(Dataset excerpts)
+-------+

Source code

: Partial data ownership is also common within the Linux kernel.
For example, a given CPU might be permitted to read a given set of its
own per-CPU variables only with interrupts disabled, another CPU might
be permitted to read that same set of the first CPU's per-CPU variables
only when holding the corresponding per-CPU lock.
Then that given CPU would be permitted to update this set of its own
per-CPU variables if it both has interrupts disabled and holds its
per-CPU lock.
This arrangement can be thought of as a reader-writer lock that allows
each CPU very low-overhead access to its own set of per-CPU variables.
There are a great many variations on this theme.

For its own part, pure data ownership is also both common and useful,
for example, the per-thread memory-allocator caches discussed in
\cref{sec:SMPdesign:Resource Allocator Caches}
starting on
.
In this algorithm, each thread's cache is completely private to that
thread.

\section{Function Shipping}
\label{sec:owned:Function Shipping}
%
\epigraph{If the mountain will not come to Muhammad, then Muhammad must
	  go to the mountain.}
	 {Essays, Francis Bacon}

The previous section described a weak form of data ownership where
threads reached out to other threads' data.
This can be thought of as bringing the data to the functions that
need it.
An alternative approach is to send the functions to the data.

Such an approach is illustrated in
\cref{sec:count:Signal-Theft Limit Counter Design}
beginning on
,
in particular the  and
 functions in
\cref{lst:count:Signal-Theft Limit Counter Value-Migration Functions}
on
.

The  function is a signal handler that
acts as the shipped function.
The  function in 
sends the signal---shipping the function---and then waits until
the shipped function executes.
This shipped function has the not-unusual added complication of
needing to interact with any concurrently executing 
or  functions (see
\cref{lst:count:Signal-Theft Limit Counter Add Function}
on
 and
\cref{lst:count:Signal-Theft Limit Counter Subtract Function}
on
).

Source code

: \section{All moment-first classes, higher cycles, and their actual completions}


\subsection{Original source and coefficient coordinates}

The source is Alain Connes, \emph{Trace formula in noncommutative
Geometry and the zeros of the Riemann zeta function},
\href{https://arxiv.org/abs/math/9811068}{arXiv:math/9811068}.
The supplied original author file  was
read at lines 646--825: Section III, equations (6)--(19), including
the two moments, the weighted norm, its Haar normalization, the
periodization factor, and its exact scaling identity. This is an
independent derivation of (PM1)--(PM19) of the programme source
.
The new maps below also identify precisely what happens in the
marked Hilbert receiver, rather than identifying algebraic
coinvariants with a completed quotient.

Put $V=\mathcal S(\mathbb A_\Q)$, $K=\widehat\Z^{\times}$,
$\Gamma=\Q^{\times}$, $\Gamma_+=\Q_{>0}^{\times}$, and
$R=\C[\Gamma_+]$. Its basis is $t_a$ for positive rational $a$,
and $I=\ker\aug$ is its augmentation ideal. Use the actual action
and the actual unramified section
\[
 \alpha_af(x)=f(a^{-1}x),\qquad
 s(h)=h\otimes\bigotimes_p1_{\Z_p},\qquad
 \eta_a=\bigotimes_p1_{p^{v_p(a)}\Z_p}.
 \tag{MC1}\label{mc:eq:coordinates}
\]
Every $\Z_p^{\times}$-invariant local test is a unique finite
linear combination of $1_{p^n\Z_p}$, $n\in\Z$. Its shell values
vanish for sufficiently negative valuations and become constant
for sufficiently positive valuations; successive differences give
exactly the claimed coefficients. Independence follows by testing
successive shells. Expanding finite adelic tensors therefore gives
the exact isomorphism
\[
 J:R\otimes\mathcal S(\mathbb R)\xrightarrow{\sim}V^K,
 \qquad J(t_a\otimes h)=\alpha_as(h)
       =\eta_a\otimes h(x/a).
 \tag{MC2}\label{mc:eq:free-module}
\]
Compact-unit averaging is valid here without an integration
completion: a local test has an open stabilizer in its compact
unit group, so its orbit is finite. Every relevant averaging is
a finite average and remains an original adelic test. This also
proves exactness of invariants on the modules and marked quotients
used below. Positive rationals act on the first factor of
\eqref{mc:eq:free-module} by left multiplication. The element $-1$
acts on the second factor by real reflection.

+-------+

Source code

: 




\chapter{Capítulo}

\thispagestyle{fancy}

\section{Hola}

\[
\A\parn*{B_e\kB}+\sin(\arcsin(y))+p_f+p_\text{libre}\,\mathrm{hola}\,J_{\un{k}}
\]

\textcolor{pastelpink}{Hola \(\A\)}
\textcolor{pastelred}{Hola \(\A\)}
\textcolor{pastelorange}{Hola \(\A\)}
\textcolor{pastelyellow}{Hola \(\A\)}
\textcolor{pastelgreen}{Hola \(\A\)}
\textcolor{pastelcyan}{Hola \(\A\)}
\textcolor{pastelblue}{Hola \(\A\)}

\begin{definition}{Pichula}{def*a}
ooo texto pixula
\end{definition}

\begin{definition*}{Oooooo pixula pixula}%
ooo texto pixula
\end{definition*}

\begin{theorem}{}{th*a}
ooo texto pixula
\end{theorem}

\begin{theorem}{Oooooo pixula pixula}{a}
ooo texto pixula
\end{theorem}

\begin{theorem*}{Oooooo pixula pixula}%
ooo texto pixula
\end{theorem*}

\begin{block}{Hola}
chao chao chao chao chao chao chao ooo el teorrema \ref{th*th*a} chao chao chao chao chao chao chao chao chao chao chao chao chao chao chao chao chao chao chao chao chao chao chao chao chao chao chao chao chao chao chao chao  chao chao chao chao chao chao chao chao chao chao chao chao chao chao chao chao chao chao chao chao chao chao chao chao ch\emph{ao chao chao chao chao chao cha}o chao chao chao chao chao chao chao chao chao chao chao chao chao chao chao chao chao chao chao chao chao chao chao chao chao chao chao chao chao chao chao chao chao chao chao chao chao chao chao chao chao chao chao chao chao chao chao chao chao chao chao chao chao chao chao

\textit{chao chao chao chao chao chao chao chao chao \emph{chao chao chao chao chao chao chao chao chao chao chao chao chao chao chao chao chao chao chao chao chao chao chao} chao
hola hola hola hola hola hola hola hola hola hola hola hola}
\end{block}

+-------+

(Your assignment) Search the entries for the word "count" and pick out every line that holds it.

(Exercise solution)
\cref{sec:count:Signal-Theft Limit Counter Design}
\cref{lst:count:Signal-Theft Limit Counter Value-Migration Functions}
\cref{lst:count:Signal-Theft Limit Counter Add Function}
\cref{lst:count:Signal-Theft Limit Counter Subtract Function}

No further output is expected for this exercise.